> PROBLEM TO SOLVE
In the records that come next, find every line with "create". Return those lines.

[Saved data entries]

───

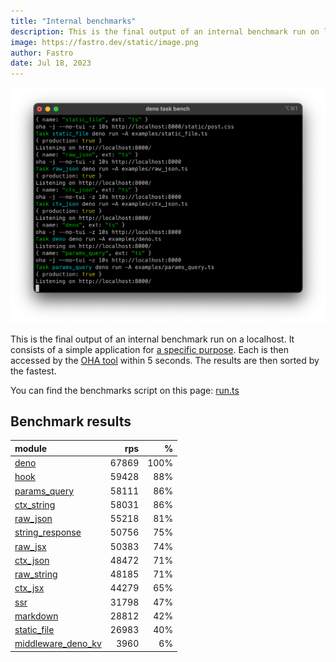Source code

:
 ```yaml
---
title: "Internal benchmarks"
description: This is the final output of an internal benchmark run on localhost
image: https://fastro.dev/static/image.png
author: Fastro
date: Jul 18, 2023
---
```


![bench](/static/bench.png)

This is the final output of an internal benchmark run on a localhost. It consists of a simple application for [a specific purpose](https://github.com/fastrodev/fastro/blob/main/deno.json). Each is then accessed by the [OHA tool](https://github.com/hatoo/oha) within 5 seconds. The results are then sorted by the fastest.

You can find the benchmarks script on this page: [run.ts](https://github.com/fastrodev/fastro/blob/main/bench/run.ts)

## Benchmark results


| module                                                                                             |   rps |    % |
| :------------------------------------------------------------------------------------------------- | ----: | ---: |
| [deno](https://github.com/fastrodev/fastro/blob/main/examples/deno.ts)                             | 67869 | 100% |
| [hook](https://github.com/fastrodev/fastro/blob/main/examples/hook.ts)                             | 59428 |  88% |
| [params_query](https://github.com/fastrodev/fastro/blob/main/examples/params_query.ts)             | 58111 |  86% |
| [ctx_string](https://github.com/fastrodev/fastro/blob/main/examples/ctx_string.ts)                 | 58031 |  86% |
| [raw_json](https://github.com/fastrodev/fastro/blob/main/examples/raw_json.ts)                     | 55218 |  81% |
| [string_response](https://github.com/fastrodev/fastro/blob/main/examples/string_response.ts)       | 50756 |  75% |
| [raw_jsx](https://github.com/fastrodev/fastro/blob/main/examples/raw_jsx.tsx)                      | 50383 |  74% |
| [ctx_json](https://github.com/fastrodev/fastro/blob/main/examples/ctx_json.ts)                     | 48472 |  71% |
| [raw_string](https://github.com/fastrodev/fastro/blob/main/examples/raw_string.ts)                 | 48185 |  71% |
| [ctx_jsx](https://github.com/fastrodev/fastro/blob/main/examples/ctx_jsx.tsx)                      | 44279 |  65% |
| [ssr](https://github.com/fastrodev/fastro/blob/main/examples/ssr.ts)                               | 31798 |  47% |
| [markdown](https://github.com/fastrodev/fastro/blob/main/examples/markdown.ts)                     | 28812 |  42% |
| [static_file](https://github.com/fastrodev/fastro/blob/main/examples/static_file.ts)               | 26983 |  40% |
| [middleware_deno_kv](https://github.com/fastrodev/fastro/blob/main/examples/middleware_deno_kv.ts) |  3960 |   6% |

───

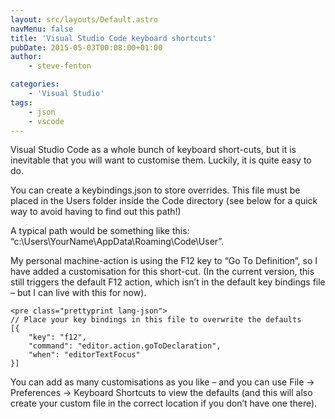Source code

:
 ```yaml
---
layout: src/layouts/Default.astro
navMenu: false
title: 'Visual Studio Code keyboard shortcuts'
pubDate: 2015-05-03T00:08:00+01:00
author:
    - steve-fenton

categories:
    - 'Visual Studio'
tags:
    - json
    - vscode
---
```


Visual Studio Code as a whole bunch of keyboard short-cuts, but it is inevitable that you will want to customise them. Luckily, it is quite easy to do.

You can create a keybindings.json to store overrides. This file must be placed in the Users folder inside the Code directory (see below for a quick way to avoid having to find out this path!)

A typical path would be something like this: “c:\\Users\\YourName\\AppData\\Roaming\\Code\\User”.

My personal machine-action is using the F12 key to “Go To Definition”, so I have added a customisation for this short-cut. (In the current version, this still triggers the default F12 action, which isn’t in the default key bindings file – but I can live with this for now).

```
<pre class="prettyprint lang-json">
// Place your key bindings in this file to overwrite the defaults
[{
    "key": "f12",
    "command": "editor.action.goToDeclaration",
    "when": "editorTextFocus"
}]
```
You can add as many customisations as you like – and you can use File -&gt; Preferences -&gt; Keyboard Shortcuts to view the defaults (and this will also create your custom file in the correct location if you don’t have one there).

───

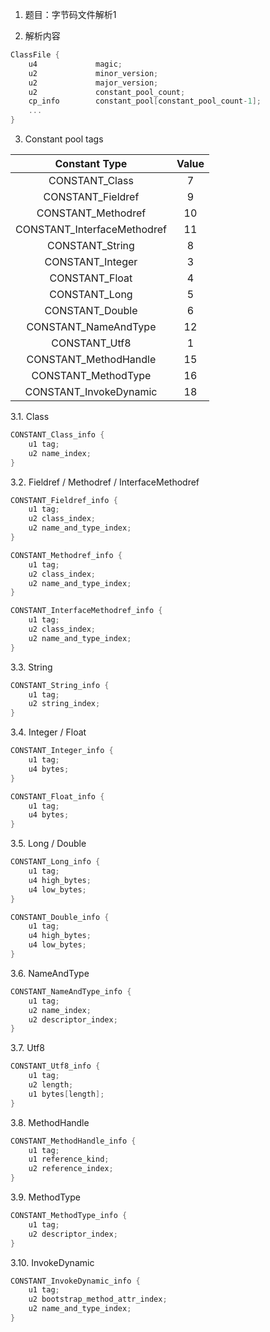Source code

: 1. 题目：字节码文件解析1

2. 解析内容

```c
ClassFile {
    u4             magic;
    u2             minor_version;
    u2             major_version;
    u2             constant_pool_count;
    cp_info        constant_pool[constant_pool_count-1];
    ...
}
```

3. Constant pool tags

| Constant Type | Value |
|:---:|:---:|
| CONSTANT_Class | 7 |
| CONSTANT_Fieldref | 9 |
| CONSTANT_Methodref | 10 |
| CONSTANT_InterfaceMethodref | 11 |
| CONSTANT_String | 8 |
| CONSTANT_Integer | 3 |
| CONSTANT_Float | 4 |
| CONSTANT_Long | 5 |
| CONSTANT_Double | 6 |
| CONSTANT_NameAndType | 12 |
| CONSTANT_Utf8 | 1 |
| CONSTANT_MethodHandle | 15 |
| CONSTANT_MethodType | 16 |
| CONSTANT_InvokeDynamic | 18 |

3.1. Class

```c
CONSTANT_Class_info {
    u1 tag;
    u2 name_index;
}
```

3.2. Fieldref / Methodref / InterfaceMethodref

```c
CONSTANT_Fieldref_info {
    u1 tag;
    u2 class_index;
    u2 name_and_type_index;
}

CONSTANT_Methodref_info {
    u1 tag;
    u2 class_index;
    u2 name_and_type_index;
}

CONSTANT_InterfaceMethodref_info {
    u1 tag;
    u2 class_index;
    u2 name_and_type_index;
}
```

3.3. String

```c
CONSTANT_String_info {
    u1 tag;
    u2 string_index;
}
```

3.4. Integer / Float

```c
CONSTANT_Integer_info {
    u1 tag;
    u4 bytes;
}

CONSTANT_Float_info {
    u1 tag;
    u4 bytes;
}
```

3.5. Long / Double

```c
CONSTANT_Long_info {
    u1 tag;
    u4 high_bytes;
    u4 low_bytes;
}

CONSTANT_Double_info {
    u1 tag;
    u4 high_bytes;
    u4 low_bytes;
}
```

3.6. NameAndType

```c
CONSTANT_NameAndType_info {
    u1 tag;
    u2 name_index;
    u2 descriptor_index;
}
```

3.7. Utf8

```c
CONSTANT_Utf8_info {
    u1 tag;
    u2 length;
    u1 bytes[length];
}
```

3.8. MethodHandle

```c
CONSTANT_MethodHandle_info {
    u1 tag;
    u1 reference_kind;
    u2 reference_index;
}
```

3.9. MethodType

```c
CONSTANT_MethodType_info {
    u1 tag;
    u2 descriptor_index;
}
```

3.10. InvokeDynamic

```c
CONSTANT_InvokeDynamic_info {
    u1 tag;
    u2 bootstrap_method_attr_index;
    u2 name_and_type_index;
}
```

───

> ANSWER BOX
You can create a keybindings.json to store overrides. This file must be placed in the Users folder inside the Code directory (see below for a quick way to avoid having to find out this path!)
You can add as many customisations as you like – and you can use File -&gt; Preferences -&gt; Keyboard Shortcuts to view the defaults (and this will also create your custom file in the correct location if you don’t have one there).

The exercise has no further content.